Kodiak is comprised of layers, which say the team in their recently published paper in Science, are the result of sediments accumulating at the mouth of an ancient river that long ago fed the crater’s lake.

After seeing its distinctive layering, the team suggest this indicates delta growth into a lake system with fluctuating lake levels and because there is no evidence for later dislodgement or rotation of blocks, such as faults or slippage, this infers Kodiak has remained unchanged since its formation.

“Never before has such well-preserved stratigraphy been visible on Mars,” said Nicolas Mangold, a Perseverance scientist from the Laboratoire de Planétologie et Géodynamique in Nantes, France, and lead author of the paper. “This is the key observation that enables us to once and for all confirm the presence of a lake and river delta at Jezero. Getting a better understanding of the hydrology months in advance of our arrival at the delta is going to pay big dividends down the road.”

As significant as these findings are, misplaced boulders have also helped shed light on Jezero’s past.

Lodged into some of the upper layers of rock are stones and boulders that must have got there by episodic high-energy floods, caused perhaps by intense rainfall events or rapid snowmelt episodes from either changes in climate or volcanoes melting glaciers.

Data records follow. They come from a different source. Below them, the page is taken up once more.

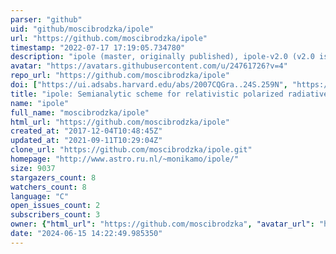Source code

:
 ```yaml
---
parser: "github"
uid: "github/moscibrodzka/ipole"
url: "https://github.com/moscibrodzka/ipole"
timestamp: "2022-07-17 17:19:05.734780"
description: "ipole (master, originally published), ipole-v2.0 (v2.0 is more compact with additional features). This is the original repository for the ipole code. "
avatar: "https://avatars.githubusercontent.com/u/24761726?v=4"
repo_url: "https://github.com/moscibrodzka/ipole"
doi: ["https://ui.adsabs.harvard.edu/abs/2007CQGra..24S.259N", "https://ui.adsabs.harvard.edu/abs/2018MNRAS.475...43M", "https://ui.adsabs.harvard.edu/abs/2018ascl.soft04002M/abstract"]
title: "ipole: Semianalytic scheme for relativistic polarized radiative transport"
name: "ipole"
full_name: "moscibrodzka/ipole"
html_url: "https://github.com/moscibrodzka/ipole"
created_at: "2017-12-04T10:48:45Z"
updated_at: "2021-09-11T10:29:04Z"
clone_url: "https://github.com/moscibrodzka/ipole.git"
homepage: "http://www.astro.ru.nl/~monikamo/ipole/"
size: 9037
stargazers_count: 8
watchers_count: 8
language: "C"
open_issues_count: 2
subscribers_count: 3
owner: {"html_url": "https://github.com/moscibrodzka", "avatar_url": "https://avatars.githubusercontent.com/u/24761726?v=4", "login": "moscibrodzka", "type": "User"}
date: "2024-06-15 14:22:49.985350"
---
```


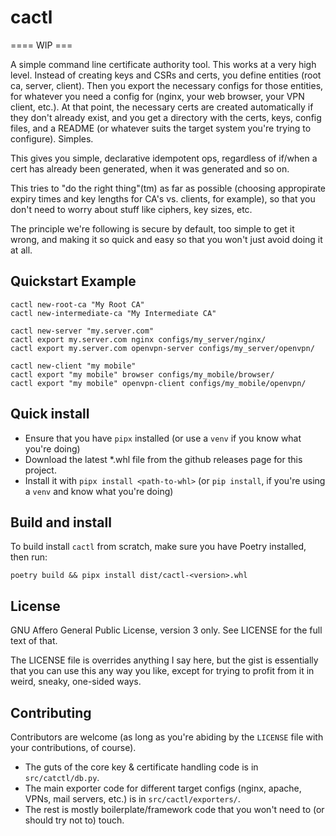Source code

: # cactl

==== WIP ===

A simple command line certificate authority tool.  This works at a very high level. Instead of creating keys and CSRs and certs, you define entities (root ca, server, client). Then you export the necessary configs for those entities, for whatever you need a config for (nginx, your web browser, your VPN client, etc.). At that point, the necessary certs are created automatically if they don't already exist, and you get a directory with the certs, keys, config files, and a README (or whatever suits the target system you're trying to configure).  Simples.

This gives you simple, declarative idempotent ops, regardless of if/when a cert has already been generated, when it was generated and so on.

This tries to "do the right thing"(tm) as far as possible (choosing appropirate expiry times and key lengths for CA's vs. clients, for example), so that you don't need to worry about stuff like ciphers, key sizes, etc.

The principle we're following is secure by default, too simple to get it wrong, and making it so quick and easy so that you won't just avoid doing it at all.


## Quickstart Example

```
cactl new-root-ca "My Root CA"
cactl new-intermediate-ca "My Intermediate CA"

cactl new-server "my.server.com"
cactl export my.server.com nginx configs/my_server/nginx/
cactl export my.server.com openvpn-server configs/my_server/openvpn/

cactl new-client "my mobile"
cactl export "my mobile" browser configs/my_mobile/browser/
cactl export "my mobile" openvpn-client configs/my_mobile/openvpn/
```


## Quick install

- Ensure that you have `pipx` installed (or use a `venv` if you know what you're doing)
- Download the latest *.whl file from the github releases page for this project.
- Install it with `pipx install <path-to-whl>` (or `pip install`, if you're using a `venv` and know what you're doing)


## Build and install

To build install `cactl` from scratch, make sure you have Poetry installed, then run:

```poetry build && pipx install dist/cactl-<version>.whl```


## License

GNU Affero General Public License, version 3 only.  See LICENSE for the full text of that.

The LICENSE file is overrides anything I say here, but the gist is essentially that you can use this any way you like, except for trying to profit from it in weird, sneaky, one-sided ways.


## Contributing

Contributors are welcome (as long as you're abiding by the `LICENSE` file with your contributions, of course).

- The guts of the core key & certificate handling code is in `src/catctl/db.py`.
- The main exporter code for different target configs (nginx, apache, VPNs, mail servers, etc.) is in `src/cactl/exporters/`.
- The rest is mostly boilerplate/framework code that you won't need to (or should try not to) touch.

Mangold and the science team estimate that a torrent of water needed to transport the boulders – some for tens of miles – would have to travel at speeds ranging from 6 to 30 kilometres per hour (4 to 20 mph).

“These results also have an impact on the strategy for the selection of rocks for sampling,” said Sanjeev Gupta, a Perseverance scientist from Imperial College, London, and a co-author of the paper. “The finest-grained material at the bottom of the delta probably contains our best bet for finding evidence of organics and biosignatures. And the boulders at the top will enable us to sample old pieces of crustal rocks. Both are main objectives for sampling and caching rocks before Mars Sample Return.”

While it’s unknown if the lakes fluctuating water levels resulted from flooding or more gradual environmental changes, the science team has determined that they occurred later in the Jezero delta’s history, when levels were at least 100 metres (330 feet) below the lake’s highest level.

The team also think that while Kodiak was being formed, the crater was a closed lake system and had no outlet river.

Hopefully more will be gleaned from the team’s upcoming second science campaign when Perseverance will travel north then west toward Jezero’s delta region next year.

“A better understanding of Jezero’s delta is a key to understanding the change in hydrology for the area,” said Gupta, “and it could potentially provide valuable insights into why the entire planet dried out.”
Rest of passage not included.